## PROBLEM TO WORK ON
Print every entry below again exactly as written, skipping the pictures.

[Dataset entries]
<<<<

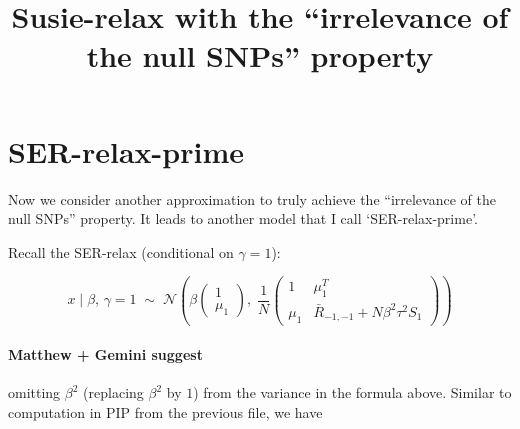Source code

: \documentclass[11pt]{article}
\title{Susie-relax with the ``irrelevance of the null SNPs'' property}
\author{}
\date{}
\begin{document}
\maketitle

\section{SER-relax-prime}
Now we consider another approximation to truly achieve the ``irrelevance of the null SNPs'' property. It leads to another model that I call `SER-relax-prime'.

Recall the SER-relax (conditional on $\gamma = 1$):

\begin{equation}\label{eq:SER-gamma-1}
x \mid \beta,\,\gamma=1 \;\sim\;
\mathcal{N}\!\left(
  \beta\begin{pmatrix}1\\\mu_1\end{pmatrix},\;
  \frac{1}{N}\begin{pmatrix}1 & \mu_1^T \\ \mu_1 & \bar{R}_{-1,-1}+N\beta^2\tau^2 S_1\end{pmatrix}
\right)
\end{equation}
\paragraph{Matthew + Gemini suggest} omitting $\beta^2$ (replacing $\beta^2$ by $1$) from the variance in the formula above. Similar to computation in PIP from the previous file, we have
\end{document}
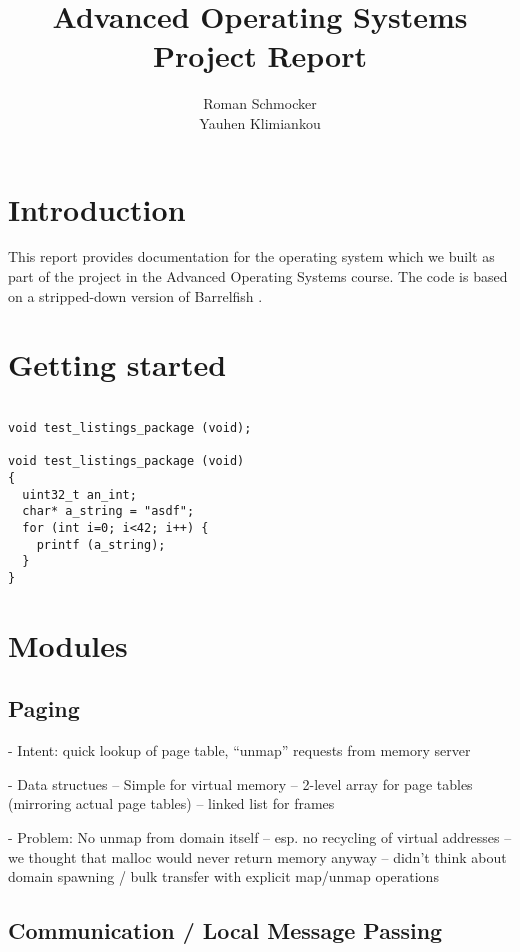 \documentclass[a4paper,10pt]{article}
\title{Advanced Operating Systems \\ Project Report}
\author{Roman Schmocker \\ Yauhen Klimiankou}
\begin{document}
\maketitle


\section{Introduction}

This report provides documentation for the operating system which we built as part of the project in the Advanced Operating Systems course.
The code is based on a stripped-down version of Barrelfish \cite {web:barrelfish}.


\section{Getting started}

\begin{lstlisting}

void test_listings_package (void);

void test_listings_package (void)
{
  uint32_t an_int;
  char* a_string = "asdf";
  for (int i=0; i<42; i++) {
    printf (a_string);
  }
}
\end{lstlisting}


\section {Modules}

\subsection{Paging}

- Intent: quick lookup of page table, ``unmap'' requests from memory server

- Data structues
-- Simple for virtual memory
-- 2-level array for page tables (mirroring actual page tables)
-- linked list for frames

- Problem: No unmap from domain itself
-- esp. no recycling of virtual addresses
-- we thought that malloc would never return memory anyway
-- didn't think about domain spawning / bulk transfer with explicit map/unmap operations

\subsection{Communication / Local Message Passing}
\end{document}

>>>>

## EXERCISE ANSWER
Source code

: \documentclass[11pt]{article}
\title{Susie-relax with the ``irrelevance of the null SNPs'' property}
\author{}
\date{}
\begin{document}
\maketitle

\section{SER-relax-prime}
Now we consider another approximation to truly achieve the ``irrelevance of the null SNPs'' property. It leads to another model that I call `SER-relax-prime'.

Recall the SER-relax (conditional on $\gamma = 1$):

\begin{equation}\label{eq:SER-gamma-1}
x \mid \beta,\,\gamma=1 \;\sim\;
\mathcal{N}\!\left(
  \beta\begin{pmatrix}1\\\mu_1\end{pmatrix},\;
  \frac{1}{N}\begin{pmatrix}1 & \mu_1^T \\ \mu_1 & \bar{R}_{-1,-1}+N\beta^2\tau^2 S_1\end{pmatrix}
\right)
\end{equation}
\paragraph{Matthew + Gemini suggest} omitting $\beta^2$ (replacing $\beta^2$ by $1$) from the variance in the formula above. Similar to computation in PIP from the previous file, we have
\end{document}
 \documentclass[a4paper,10pt]{article}
\title{Advanced Operating Systems \\ Project Report}
\author{Roman Schmocker \\ Yauhen Klimiankou}
\begin{document}
\maketitle


\section{Introduction}

This report provides documentation for the operating system which we built as part of the project in the Advanced Operating Systems course.
The code is based on a stripped-down version of Barrelfish \cite {web:barrelfish}.


\section{Getting started}

\begin{lstlisting}

void test_listings_package (void);

void test_listings_package (void)
{
  uint32_t an_int;
  char* a_string = "asdf";
  for (int i=0; i<42; i++) {
    printf (a_string);
  }
}
\end{lstlisting}


\section {Modules}

\subsection{Paging}

- Intent: quick lookup of page table, ``unmap'' requests from memory server

- Data structues
-- Simple for virtual memory
-- 2-level array for page tables (mirroring actual page tables)
-- linked list for frames

- Problem: No unmap from domain itself
-- esp. no recycling of virtual addresses
-- we thought that malloc would never return memory anyway
-- didn't think about domain spawning / bulk transfer with explicit map/unmap operations

\subsection{Communication / Local Message Passing}
\end{document}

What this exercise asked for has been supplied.